Saved data entries
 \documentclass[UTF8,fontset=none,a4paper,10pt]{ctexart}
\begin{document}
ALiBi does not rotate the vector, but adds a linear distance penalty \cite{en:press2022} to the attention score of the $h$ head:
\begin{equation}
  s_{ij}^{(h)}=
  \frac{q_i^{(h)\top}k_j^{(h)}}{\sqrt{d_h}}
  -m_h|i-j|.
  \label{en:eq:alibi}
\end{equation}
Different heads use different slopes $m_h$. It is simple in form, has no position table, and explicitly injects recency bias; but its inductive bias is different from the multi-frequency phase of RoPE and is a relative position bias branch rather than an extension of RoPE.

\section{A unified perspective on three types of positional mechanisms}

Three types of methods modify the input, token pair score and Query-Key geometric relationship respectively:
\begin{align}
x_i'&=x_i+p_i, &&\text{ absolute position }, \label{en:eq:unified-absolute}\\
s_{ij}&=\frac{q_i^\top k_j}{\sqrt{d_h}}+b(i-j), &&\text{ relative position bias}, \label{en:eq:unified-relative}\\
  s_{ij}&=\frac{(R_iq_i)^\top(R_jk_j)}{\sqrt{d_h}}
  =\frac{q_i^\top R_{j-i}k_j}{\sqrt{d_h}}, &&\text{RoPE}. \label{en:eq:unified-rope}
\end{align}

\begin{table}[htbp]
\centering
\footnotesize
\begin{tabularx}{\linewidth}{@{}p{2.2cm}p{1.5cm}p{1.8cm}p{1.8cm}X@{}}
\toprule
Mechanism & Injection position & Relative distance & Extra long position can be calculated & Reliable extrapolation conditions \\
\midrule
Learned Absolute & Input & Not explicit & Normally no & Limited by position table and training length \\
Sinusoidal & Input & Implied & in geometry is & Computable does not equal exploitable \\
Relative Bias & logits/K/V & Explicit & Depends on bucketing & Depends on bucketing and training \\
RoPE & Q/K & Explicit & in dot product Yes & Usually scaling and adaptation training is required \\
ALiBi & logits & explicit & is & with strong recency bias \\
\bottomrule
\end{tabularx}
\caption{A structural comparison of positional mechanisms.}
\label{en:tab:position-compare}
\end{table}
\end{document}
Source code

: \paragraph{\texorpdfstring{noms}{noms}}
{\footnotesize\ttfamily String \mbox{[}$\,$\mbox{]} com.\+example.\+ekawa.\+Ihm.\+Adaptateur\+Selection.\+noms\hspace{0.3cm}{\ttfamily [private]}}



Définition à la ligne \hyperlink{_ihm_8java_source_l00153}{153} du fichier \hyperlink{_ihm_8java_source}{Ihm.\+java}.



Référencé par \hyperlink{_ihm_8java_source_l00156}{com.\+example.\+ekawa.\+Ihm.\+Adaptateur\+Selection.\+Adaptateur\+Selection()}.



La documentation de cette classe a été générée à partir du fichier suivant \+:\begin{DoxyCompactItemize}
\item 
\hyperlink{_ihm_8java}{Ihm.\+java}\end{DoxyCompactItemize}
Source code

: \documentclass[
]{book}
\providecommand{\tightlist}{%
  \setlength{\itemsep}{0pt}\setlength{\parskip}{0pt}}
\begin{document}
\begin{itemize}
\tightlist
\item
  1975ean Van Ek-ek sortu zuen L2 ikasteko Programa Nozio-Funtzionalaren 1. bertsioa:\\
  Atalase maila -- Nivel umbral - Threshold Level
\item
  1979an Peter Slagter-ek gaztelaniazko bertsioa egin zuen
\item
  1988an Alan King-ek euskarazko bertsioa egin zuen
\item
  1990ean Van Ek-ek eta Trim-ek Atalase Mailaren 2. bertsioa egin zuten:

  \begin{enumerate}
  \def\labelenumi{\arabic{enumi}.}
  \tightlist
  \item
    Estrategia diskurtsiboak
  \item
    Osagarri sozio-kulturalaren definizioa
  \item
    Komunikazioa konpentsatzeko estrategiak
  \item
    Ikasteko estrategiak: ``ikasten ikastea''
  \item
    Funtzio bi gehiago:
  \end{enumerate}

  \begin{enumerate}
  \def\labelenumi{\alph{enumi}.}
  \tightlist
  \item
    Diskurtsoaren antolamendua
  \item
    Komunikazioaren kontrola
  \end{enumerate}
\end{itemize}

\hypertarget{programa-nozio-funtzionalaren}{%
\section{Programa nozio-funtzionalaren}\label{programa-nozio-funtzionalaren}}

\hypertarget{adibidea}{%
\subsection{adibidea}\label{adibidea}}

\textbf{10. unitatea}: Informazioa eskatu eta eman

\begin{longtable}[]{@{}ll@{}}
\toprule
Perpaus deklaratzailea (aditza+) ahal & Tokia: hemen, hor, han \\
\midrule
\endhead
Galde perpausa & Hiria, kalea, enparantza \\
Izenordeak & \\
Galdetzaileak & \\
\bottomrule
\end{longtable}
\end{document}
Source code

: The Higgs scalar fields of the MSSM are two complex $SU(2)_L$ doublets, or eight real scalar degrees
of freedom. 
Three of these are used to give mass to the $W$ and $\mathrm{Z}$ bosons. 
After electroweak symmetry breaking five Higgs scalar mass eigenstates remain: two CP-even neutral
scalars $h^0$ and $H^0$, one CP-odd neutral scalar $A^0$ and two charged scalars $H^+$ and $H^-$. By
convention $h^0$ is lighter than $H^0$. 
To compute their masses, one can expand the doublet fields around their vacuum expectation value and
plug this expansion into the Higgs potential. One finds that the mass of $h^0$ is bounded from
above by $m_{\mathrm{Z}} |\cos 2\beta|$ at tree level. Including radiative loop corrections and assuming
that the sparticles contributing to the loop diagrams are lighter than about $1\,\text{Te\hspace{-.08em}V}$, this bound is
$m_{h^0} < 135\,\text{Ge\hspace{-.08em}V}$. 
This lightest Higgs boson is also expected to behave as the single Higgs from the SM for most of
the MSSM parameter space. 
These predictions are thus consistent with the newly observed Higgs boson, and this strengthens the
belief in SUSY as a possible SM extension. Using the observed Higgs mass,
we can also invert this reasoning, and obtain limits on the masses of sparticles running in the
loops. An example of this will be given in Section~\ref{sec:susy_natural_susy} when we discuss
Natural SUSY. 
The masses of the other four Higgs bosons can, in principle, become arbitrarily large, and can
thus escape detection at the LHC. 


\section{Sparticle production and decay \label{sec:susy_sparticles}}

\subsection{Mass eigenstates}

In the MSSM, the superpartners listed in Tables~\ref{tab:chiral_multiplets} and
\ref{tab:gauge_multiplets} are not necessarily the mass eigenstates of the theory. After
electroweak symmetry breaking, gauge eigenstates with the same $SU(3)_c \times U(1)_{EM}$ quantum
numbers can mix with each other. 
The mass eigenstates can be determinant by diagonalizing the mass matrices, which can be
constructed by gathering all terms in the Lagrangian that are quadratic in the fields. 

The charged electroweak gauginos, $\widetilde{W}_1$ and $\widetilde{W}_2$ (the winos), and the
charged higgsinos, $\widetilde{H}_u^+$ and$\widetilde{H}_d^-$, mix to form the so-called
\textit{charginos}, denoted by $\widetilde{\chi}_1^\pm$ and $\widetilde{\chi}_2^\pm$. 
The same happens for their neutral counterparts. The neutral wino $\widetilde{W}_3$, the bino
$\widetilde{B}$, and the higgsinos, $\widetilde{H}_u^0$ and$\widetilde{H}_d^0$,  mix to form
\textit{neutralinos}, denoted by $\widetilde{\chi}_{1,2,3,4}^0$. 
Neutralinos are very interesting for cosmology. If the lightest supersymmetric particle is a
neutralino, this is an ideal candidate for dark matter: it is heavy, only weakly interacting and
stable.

- **Assigned task**:
The answer must consist of every line from the entries that holds the string "labelenumi".

- **Solution to the exercise**:
  \def\labelenumi{\arabic{enumi}.}
  \def\labelenumi{\alph{enumi}.}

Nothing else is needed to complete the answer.